We are developing the social individualist meta-context for the future. From the very serious to the extremely frivolous... lets see what is on the mind of the Samizdata people.

Samizdata, derived from Samizdat /n. - a system of clandestine publication of banned literature in the USSR [Russ.,= self-publishing house]

The youth of Europe in the path of the irrelevant steamroller

This article by young Freddie Sayers in the latest Spectator can be simply summarised. The EU is boring, and it is especially boring to Youth.

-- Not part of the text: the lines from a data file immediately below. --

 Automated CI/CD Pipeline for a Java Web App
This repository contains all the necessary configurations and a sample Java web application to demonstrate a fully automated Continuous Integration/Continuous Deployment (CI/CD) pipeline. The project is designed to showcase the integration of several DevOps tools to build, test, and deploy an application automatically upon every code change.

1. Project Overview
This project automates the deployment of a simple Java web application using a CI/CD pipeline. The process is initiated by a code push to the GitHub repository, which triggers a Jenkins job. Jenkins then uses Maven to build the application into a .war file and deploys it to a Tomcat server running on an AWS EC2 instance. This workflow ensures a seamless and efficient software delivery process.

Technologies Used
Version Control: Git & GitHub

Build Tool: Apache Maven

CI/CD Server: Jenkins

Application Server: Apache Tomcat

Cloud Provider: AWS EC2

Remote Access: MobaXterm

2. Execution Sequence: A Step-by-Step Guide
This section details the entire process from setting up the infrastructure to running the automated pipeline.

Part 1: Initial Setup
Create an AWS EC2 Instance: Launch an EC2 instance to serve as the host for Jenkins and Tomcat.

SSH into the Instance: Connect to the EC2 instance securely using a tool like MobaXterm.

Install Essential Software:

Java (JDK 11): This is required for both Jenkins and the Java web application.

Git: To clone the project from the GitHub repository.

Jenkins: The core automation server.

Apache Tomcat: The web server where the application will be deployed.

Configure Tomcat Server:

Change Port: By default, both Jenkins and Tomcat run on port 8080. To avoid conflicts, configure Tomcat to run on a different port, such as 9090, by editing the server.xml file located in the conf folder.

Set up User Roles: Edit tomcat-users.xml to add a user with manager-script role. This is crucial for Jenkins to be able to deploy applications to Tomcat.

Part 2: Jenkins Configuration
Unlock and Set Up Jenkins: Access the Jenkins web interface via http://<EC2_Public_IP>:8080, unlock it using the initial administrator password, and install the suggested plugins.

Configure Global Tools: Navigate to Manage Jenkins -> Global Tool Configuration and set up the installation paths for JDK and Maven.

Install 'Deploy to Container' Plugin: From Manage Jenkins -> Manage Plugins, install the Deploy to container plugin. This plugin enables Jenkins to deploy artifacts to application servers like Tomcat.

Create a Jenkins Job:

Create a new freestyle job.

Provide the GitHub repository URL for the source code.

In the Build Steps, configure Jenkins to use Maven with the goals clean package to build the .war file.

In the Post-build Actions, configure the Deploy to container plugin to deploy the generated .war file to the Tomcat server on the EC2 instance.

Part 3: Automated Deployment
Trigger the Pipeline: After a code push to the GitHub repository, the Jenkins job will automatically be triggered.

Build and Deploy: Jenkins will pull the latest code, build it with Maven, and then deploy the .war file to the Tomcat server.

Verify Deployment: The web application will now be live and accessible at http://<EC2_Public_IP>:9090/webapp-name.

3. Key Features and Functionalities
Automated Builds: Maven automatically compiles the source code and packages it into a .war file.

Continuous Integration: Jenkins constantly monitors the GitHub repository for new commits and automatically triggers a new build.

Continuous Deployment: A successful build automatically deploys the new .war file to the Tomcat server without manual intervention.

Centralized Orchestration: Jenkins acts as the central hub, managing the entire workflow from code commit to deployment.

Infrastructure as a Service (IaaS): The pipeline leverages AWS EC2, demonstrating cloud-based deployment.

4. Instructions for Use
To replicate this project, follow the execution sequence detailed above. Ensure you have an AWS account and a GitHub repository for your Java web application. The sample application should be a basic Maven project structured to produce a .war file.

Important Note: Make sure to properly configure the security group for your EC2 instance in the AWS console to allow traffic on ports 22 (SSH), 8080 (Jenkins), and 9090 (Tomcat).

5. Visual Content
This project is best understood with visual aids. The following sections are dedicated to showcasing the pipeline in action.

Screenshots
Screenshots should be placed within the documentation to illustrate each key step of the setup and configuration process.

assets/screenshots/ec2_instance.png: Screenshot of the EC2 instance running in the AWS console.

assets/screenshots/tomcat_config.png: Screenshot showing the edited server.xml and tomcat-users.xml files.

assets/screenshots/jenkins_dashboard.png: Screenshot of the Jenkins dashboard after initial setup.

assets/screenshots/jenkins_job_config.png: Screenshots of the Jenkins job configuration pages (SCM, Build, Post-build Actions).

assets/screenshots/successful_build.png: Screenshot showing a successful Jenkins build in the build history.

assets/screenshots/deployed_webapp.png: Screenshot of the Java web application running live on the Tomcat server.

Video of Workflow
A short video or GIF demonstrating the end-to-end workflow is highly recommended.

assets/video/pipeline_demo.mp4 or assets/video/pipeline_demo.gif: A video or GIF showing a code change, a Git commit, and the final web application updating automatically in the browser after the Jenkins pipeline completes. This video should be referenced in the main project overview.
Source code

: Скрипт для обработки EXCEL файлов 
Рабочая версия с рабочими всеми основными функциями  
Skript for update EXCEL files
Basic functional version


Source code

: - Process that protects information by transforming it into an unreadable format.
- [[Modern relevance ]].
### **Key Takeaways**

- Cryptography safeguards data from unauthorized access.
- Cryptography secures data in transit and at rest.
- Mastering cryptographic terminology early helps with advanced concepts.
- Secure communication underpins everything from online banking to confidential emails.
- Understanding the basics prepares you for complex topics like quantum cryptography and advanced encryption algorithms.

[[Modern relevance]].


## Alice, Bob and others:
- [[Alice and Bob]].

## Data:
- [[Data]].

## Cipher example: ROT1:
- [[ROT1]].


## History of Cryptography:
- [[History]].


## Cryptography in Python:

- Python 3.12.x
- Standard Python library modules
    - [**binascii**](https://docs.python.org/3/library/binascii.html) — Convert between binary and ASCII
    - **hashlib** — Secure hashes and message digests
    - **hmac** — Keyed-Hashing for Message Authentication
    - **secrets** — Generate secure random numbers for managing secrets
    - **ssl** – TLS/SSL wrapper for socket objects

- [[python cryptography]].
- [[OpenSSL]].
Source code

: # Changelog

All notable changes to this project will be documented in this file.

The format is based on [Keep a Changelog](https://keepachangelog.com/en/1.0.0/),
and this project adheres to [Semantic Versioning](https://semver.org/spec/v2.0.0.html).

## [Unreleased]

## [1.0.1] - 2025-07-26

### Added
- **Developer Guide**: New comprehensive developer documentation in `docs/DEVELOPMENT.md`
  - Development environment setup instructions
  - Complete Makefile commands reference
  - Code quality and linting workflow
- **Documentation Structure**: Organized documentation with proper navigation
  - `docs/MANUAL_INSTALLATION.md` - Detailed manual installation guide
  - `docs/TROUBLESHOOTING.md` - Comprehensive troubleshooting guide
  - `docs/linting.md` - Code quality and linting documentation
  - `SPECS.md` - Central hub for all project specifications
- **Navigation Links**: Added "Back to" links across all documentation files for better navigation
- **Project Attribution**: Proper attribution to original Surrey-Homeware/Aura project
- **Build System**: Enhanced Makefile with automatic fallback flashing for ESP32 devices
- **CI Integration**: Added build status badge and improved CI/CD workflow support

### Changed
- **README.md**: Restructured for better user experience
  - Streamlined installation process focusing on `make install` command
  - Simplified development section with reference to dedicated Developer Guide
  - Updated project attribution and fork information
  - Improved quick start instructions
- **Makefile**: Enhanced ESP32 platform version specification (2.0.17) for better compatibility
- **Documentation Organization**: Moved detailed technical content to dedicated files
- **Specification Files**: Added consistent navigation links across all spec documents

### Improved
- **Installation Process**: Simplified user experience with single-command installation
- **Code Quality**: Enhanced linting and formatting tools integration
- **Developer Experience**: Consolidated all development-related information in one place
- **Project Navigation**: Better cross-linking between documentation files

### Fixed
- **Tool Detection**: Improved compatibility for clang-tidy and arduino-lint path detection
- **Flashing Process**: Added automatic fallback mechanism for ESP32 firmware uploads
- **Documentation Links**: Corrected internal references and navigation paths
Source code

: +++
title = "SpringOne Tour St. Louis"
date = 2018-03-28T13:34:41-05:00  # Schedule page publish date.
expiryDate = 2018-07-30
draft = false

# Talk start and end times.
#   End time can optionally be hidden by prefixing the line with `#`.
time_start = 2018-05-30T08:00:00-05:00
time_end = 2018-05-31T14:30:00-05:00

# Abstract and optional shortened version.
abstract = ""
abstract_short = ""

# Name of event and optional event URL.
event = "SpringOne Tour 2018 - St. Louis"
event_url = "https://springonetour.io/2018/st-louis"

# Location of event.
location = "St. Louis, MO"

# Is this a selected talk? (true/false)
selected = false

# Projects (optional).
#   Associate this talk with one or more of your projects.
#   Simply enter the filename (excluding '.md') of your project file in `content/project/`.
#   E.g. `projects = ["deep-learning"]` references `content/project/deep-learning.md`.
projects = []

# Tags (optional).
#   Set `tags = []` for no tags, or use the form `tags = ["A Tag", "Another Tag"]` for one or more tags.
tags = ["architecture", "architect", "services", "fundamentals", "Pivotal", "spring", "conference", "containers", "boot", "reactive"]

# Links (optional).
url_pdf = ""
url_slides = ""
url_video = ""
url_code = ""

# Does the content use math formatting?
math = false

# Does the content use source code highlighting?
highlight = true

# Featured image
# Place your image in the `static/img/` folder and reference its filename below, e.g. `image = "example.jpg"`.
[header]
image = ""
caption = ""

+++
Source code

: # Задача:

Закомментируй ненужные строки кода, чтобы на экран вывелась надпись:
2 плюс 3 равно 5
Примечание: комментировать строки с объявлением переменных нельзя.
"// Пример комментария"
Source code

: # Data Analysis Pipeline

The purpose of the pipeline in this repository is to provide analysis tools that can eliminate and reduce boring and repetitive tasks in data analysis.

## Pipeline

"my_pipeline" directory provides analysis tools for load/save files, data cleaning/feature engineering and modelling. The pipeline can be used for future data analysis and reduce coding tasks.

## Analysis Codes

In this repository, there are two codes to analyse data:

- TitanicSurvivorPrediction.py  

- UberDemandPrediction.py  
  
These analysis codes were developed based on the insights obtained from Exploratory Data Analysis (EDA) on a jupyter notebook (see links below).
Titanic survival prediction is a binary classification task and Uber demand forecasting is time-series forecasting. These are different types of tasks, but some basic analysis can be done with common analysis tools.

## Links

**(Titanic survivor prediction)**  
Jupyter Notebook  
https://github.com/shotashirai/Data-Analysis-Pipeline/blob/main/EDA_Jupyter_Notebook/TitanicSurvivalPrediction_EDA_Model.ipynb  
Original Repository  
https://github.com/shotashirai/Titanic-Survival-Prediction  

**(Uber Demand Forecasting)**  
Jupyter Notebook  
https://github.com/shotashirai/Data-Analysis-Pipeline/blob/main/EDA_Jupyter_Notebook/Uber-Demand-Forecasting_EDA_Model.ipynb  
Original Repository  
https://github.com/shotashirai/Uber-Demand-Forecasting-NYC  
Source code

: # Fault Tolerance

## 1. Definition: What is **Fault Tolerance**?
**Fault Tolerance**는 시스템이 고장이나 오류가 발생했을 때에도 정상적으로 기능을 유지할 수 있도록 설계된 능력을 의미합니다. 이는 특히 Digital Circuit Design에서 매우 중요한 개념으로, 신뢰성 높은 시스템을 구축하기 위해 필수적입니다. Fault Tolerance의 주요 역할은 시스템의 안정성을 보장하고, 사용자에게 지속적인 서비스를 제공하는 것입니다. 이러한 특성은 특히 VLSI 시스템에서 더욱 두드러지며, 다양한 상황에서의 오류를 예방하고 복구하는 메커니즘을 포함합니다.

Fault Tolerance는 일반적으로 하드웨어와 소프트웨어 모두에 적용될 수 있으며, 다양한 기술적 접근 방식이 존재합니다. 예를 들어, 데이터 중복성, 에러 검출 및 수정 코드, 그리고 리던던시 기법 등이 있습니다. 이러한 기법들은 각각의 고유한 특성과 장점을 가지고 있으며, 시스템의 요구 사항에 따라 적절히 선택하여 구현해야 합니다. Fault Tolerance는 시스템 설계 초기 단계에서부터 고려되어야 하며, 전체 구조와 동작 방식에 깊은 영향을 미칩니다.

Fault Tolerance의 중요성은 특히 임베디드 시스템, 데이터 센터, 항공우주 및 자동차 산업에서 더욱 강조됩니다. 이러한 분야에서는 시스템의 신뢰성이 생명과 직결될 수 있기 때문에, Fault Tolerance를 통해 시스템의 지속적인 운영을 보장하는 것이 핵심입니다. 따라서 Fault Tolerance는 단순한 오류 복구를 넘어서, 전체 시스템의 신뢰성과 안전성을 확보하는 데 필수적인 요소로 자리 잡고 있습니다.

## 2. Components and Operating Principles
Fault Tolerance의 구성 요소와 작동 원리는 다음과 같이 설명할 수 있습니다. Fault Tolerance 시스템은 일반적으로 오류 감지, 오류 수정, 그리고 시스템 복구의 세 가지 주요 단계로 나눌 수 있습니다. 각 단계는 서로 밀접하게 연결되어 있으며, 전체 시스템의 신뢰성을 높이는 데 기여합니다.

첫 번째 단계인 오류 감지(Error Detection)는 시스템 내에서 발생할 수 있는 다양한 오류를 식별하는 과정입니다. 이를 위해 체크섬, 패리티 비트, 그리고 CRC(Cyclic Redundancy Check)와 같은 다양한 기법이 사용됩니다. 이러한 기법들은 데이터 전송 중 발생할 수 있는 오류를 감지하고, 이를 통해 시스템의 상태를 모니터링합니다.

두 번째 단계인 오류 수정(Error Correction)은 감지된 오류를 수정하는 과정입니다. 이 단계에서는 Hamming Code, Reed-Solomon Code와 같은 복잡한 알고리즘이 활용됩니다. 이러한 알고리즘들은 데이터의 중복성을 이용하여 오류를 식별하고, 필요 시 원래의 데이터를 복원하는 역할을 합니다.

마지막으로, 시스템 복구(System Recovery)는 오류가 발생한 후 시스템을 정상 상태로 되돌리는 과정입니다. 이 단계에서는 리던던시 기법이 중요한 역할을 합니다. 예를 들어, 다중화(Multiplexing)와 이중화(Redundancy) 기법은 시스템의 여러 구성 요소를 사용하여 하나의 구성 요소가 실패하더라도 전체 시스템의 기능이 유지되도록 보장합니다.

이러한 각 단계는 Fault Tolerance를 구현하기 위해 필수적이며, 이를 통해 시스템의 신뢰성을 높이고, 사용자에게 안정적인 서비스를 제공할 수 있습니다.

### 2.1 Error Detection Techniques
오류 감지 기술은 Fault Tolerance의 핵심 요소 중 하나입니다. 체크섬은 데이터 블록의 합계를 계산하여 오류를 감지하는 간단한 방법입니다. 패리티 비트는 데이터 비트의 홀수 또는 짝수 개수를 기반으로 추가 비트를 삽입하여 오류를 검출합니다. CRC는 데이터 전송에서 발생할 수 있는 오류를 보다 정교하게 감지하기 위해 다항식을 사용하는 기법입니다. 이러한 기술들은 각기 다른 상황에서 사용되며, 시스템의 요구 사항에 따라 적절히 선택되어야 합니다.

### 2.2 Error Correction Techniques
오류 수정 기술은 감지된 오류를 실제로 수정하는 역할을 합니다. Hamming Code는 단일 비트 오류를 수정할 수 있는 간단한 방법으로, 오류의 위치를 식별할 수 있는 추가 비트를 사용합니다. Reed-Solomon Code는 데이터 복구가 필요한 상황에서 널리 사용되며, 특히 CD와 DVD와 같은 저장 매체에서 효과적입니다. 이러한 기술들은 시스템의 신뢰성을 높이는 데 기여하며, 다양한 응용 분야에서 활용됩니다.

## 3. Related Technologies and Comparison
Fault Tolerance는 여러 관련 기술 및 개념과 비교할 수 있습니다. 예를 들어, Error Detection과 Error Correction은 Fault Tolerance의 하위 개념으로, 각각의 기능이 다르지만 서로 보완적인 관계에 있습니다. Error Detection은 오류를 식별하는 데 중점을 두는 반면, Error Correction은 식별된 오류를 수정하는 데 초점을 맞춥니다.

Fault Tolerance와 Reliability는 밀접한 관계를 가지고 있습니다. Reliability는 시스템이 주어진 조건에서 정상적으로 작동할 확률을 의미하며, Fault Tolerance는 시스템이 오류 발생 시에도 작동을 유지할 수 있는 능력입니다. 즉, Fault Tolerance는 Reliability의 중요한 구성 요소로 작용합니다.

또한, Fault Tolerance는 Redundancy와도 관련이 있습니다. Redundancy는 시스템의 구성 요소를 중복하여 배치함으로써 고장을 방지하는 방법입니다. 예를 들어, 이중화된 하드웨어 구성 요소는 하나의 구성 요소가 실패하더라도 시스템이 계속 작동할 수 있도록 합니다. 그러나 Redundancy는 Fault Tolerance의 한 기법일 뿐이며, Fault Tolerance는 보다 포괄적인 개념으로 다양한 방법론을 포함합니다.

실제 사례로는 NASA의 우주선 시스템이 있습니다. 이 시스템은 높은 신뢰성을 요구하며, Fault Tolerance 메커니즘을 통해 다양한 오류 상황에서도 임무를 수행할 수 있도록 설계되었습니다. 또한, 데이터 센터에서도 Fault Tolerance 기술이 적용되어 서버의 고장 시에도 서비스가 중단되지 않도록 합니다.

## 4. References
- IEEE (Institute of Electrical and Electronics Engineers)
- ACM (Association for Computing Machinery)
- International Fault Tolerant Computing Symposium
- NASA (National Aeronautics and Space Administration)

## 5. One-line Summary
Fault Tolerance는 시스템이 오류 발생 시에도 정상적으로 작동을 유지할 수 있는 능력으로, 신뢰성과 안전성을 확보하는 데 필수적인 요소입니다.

The youthfulness of Freddie Sayers is not something I am pointing out gratuitously. He makes much of it himself, when he writes things like this:

Sooner or later, the EU institutions will realise that they cannot shape trends, but are in fact subject to them. I believe the European Union will gradually become less relevant: the lack of interest in my generation practically guarantees it. The passion that the romantic vision of a united Europe once provoked was the result of a world-view which we cannot understand. When Michael Howard spoke in Berlin in February, he recalled how in 1963 he had been ‘one of the half million people who thronged in front of the Rathaus Schoneberg to hear President Kennedy give his famous address’; Sìle de Valera also told me how influenced she had been by General de Gaulle’s vision of Europe.

But these memories mean nothing to us. The old view of Europe, formed by a memory of intra-European war and the prospect of a new power block to counterbalance the US and Soviet Russia, is simply no longer relevant. I can’t remember the Berlin Wall falling down; the second world war seems ancient history. Sìle de Valera pondered why it is that young people feel ‘active and engaged in global politics, but it is harder to engage them at a more local level’. Perhaps we feel more like citizens of the world than citizens of Europe? The European Union has had useful and constructive results — freer travel and trade, cultural exchange programmes — but there is no reason for young people to get excited about it. We see these as the quite normal modern activities of any friendly civilised states, whether America or Italy. The whole idea of a particularly European vision is out of date, passé.

The trouble with Sayers saying all this, but not saying any more than this, is that however much the EUropean Union becomes less “relevant” in the eyes of its younger victims, it is still in fact in business. The EU boring? Well, so is a steamroller. But if the steamroller is steamrolling all over you, merely calling it boring is hardly the response that will actually stop it, now is it?

What is needed is a generation who have become sufficiently excited about the EUropean Union, to the point where they choose to stop it, and perhaps even reverse it.

Of course the EUro-enthusiasts would rather that the youth of EUrope shared their EUro-enthusiasm. But in the absence of support, they can proceed with their project in the absence of enthusiastic opposition.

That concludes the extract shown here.